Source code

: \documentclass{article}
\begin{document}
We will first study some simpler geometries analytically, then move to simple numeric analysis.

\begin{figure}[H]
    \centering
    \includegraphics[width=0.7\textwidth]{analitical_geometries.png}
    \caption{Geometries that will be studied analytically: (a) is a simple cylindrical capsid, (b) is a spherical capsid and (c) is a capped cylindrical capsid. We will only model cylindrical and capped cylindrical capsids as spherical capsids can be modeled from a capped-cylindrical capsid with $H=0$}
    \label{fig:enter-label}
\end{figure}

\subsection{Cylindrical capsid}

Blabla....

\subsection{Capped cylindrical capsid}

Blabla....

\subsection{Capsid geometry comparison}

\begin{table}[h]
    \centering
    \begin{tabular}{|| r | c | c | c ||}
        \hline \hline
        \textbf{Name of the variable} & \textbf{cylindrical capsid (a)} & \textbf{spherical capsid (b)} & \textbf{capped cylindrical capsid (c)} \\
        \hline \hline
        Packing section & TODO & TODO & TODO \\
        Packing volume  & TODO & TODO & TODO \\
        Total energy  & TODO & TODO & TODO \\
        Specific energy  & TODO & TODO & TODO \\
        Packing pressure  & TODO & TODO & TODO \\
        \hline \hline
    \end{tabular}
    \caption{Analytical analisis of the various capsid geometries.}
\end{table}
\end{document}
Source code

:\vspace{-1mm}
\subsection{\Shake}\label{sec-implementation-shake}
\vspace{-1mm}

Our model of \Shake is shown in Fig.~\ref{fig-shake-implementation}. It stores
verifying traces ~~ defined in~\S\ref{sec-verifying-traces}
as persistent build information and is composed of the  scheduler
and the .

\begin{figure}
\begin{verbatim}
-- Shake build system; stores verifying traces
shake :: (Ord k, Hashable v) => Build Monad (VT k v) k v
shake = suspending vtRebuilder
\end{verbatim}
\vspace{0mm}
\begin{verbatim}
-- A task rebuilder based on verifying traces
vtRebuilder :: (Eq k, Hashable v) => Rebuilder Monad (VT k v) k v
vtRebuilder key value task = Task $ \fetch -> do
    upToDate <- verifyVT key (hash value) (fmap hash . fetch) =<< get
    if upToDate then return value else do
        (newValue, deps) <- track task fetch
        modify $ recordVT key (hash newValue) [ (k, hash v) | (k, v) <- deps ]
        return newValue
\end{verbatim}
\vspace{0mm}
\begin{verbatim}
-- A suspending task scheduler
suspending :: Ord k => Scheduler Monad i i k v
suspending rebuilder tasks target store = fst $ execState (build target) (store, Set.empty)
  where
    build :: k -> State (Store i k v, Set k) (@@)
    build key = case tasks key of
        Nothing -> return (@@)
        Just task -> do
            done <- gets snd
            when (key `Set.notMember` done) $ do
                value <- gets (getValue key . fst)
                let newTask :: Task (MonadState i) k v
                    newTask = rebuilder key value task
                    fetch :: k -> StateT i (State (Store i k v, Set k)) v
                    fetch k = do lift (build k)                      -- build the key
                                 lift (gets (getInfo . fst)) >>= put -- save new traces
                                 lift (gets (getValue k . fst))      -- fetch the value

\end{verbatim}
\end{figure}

● What the task asks
Each line above that contains the word "newValue" should be returned.

● Your response
        (newValue, deps) <- track task fetch
        modify $ recordVT key (hash newValue) [ (k, hash v) | (k, v) <- deps ]
        return newValue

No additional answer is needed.